The Science of Defying the Odds

Of course, there is a “simple” way to defy such statistics, perfection. Maybe life is an ongoing experiment with the ultimate goal of producing an idiot-proof version of intelligent life. The kind of life that’s literally unkillable, and only such life can ultimately colonize the universe. To that end, it would make sense that a flawed sentient race would get ample opportunity to self-destruct before it ever leaves its home system, or before it manages to spread too far.

It would be similar with the better tech versus more power situation, I’d wager. What’s all the power in the universe when your adversary is impervious to any way in which you can try to cause them harm? Especially if some truly advanced technologies of faster than light travel, or multiverse travel, or time travel are possible, or the aforementioned entropy defying perpetuum mobile. The advantage can also be purely psychological or social.

In any case, the more likely real world explanations of our current situation in the universe are all pretty bleak, in my opinion. We may be some creator’s playthings, which seriously creeps me out now that I’m watching Westworld. Or truly alone in the cosmos, the best that the universe has been able to come up with so far, nay, the only functional intelligent technological life so far.

How depressing would that be? Or we must be nearing self-destruction any time now. Or we’re actually the dumbass of the class, since every other intelligent race out there is so far ahead of us that we can barely comprehend ways in which they could be making themselves invisible to us. Or there really are some kind of Reapers blowing up every single Dyson swarm in its infancy.

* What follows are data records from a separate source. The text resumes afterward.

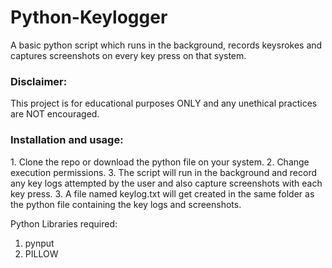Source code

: # Python-Keylogger

A basic python script which runs in the background, records keysrokes and captures screenshots on every key press on that system.

<h3>Disclaimer:</h3> This project is for educational purposes ONLY and any unethical practices are NOT encouraged.

<h3>Installation and usage:</h3>
1. Clone the repo or download the python file on your system.
2. Change execution permissions.
3. The script will run in the background and record any key logs attempted by the user and also capture screenshots with each key press.
3. A file named keylog.txt will get created in the same folder as the python file containing the key logs and screenshots.

Python Libraries required: 
1. pynput
2. PILLOW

So, are we alone, or is the universe extremely incomprehensible/hostile? How do we prepare to face dangers we’re not aware of? I guess a little bit of near infinite power and spreading outside into multiple solar systems should help. But then, why is there such an absence of evidence that anyone has managed to accomplish even that yet? In any case, authors of science fiction are not allowed to complain anymore that there are no more ideas and everything has been done before, when such deep mysteries abound, and so much is possible.